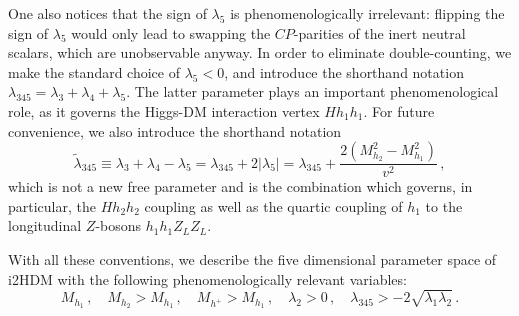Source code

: One also notices that the sign of $\lambda_5$ is phenomenologically irrelevant: 
flipping the sign of $\lambda_5$ would only lead to swapping the $CP$-parities
of the inert neutral scalars, which are unobservable anyway.
In order to eliminate double-counting, we make the standard choice of $\lambda_5 < 0$,
and introduce the shorthand notation $\lambda_{345}=\lambda_3+\lambda_4+\lambda_5$.
The latter parameter plays an important phenomenological role, as it governs the Higgs-DM interaction vertex $H h_1 h_1$.
For future convenience, we also introduce the shorthand notation
\begin{equation}
\tilde\lambda_{345} \equiv \lambda_3+\lambda_4-\lambda_5 = \lambda_{345} + 2|\lambda_5| = 
\lambda_{345} + \frac{2(M_{h_2}^2-M_{h_1}^2)}{v^2}\,,
\label{tildelam345}
\end{equation}
which is not a new free parameter and is the combination which governs, in particular, 
the $Hh_2h_2$ coupling as well as the quartic coupling of $h_1$ to the longitudinal $Z$-bosons
$h_1 h_1 Z_L Z_L$.

With all these conventions, we describe the five dimensional parameter space of i2HDM
with the following phenomenologically relevant variables: 
\begin{equation}
\label{eq:model-parameters}
M_{h_1}\,,\quad M_{h_2} > M_{h_1}\,,\quad M_{h^+} > M_{h_1}\,, \quad \lambda_2 > 0\,,\quad \lambda_{345} > -2\sqrt{\lambda_1\lambda_2}\,.
\end{equation}

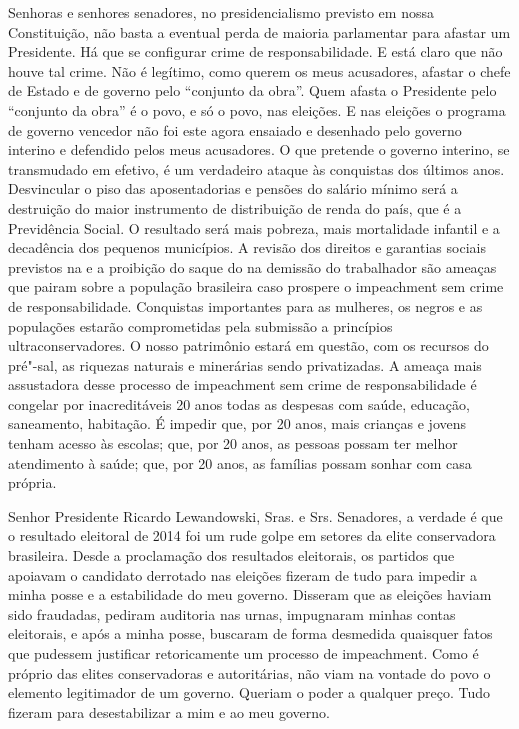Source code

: Senhoras e
senhores senadores, no presidencialismo previsto em nossa Constituição,
não basta a eventual perda de maioria parlamentar para afastar um
Presidente. Há que se configurar crime de responsabilidade. E está claro
que não houve tal crime. Não é legítimo, como querem os meus acusadores,
afastar o chefe de Estado e de governo pelo ``conjunto da obra''. Quem
afasta o Presidente pelo ``conjunto da obra'' é o povo, e só o povo, nas
eleições. E nas eleições o programa de governo vencedor não foi este
agora ensaiado e desenhado pelo governo interino e defendido pelos meus
acusadores. O que pretende o governo interino, se transmudado em
efetivo, é um verdadeiro ataque às conquistas dos últimos anos.
Desvincular o piso das aposentadorias e pensões do salário mínimo será a
destruição do maior instrumento de distribuição de renda do país, que é
a Previdência Social. O resultado será mais pobreza, mais mortalidade
infantil e a decadência dos pequenos municípios. A revisão dos direitos
e garantias sociais previstos na  e a proibição do saque do  na
demissão do trabalhador são ameaças que pairam sobre a população
brasileira caso prospere o impeachment sem crime de responsabilidade.
Conquistas importantes para as mulheres, os negros e as populações 
estarão comprometidas pela submissão a princípios ultraconservadores. O
nosso patrimônio estará em questão, com os recursos do pré"-sal, as
riquezas naturais e minerárias sendo privatizadas. A ameaça mais
assustadora desse processo de impeachment sem crime de responsabilidade
é congelar por inacreditáveis 20 anos todas as despesas com saúde,
educação, saneamento, habitação. É impedir que, por 20 anos, mais
crianças e jovens tenham acesso às escolas; que, por 20 anos, as pessoas
possam ter melhor atendimento à saúde; que, por 20 anos, as famílias
possam sonhar com casa própria.

Senhor Presidente Ricardo Lewandowski,
Sras. e Srs. Senadores, a verdade é que o resultado eleitoral de 2014
foi um rude golpe em setores da elite conservadora brasileira. Desde a
proclamação dos resultados eleitorais, os partidos que apoiavam o
candidato derrotado nas eleições fizeram de tudo para impedir a minha
posse e a estabilidade do meu governo. Disseram que as eleições haviam
sido fraudadas, pediram auditoria nas urnas, impugnaram minhas contas
eleitorais, e após a minha posse, buscaram de forma desmedida quaisquer
fatos que pudessem justificar retoricamente um processo de impeachment.
Como é próprio das elites conservadoras e autoritárias, não viam na
vontade do povo o elemento legitimador de um governo. Queriam o poder a
qualquer preço. Tudo fizeram para desestabilizar a mim e ao meu governo.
----------
* _What needs to be done_: Return, word for word, the lines of the data above from the line with "proclamação dos resultados" through the line with "vontade do povo", inclusive.

* _Answer section_:
proclamação dos resultados eleitorais, os partidos que apoiavam o
candidato derrotado nas eleições fizeram de tudo para impedir a minha
posse e a estabilidade do meu governo. Disseram que as eleições haviam
sido fraudadas, pediram auditoria nas urnas, impugnaram minhas contas
eleitorais, e após a minha posse, buscaram de forma desmedida quaisquer
fatos que pudessem justificar retoricamente um processo de impeachment.
Como é próprio das elites conservadoras e autoritárias, não viam na
vontade do povo o elemento legitimador de um governo. Queriam o poder a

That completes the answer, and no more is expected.